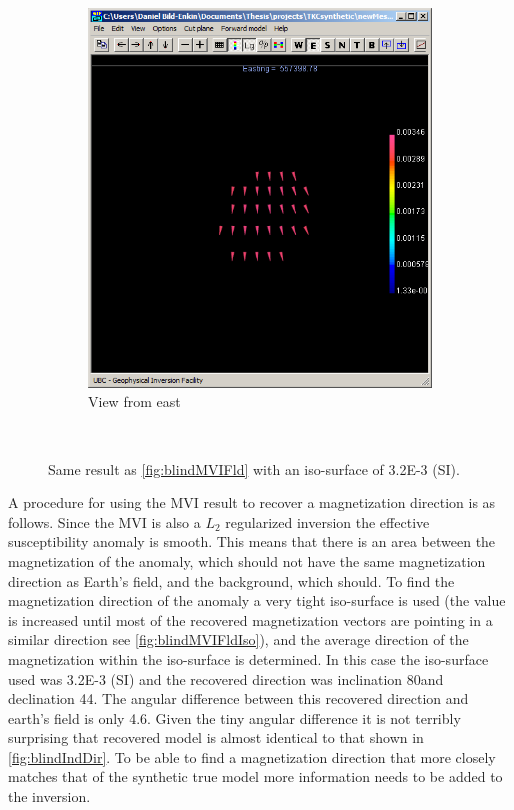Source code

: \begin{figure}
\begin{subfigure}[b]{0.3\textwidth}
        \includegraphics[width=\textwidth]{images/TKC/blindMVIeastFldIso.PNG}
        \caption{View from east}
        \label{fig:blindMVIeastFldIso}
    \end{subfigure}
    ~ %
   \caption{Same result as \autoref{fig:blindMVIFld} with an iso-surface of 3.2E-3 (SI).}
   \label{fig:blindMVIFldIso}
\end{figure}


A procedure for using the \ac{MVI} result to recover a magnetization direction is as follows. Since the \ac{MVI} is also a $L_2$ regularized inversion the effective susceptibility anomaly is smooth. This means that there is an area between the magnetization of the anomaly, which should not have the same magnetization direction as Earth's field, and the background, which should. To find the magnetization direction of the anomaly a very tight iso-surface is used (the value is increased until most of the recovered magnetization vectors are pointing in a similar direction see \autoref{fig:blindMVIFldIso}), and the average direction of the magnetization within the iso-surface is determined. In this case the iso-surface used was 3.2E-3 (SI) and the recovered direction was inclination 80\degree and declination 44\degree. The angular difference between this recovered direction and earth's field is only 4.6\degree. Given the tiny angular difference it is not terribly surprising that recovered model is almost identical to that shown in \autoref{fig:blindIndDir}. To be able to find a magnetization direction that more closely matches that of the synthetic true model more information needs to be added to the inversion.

----

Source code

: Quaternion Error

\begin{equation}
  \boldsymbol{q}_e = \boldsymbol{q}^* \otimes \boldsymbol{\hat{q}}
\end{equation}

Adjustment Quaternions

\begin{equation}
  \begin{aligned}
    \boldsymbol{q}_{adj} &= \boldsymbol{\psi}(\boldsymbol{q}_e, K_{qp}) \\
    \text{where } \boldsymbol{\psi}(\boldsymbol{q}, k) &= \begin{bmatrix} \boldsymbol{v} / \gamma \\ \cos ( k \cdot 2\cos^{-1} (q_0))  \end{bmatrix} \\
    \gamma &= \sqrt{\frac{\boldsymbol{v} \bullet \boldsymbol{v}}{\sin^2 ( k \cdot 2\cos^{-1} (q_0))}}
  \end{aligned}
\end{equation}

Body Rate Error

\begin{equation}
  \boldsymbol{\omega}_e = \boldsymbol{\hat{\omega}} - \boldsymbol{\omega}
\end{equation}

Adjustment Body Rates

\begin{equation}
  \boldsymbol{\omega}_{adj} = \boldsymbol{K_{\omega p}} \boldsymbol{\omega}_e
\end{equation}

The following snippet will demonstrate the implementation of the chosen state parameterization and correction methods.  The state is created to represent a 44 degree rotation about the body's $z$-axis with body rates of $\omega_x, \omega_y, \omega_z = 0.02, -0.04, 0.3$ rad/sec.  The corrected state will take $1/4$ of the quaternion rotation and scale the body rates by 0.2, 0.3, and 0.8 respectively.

----

Instructions to follow:
Lines in the records above that contain the word "subfigure" need to be counted; the reply is that number and nothing else.

Output of the exercise:
2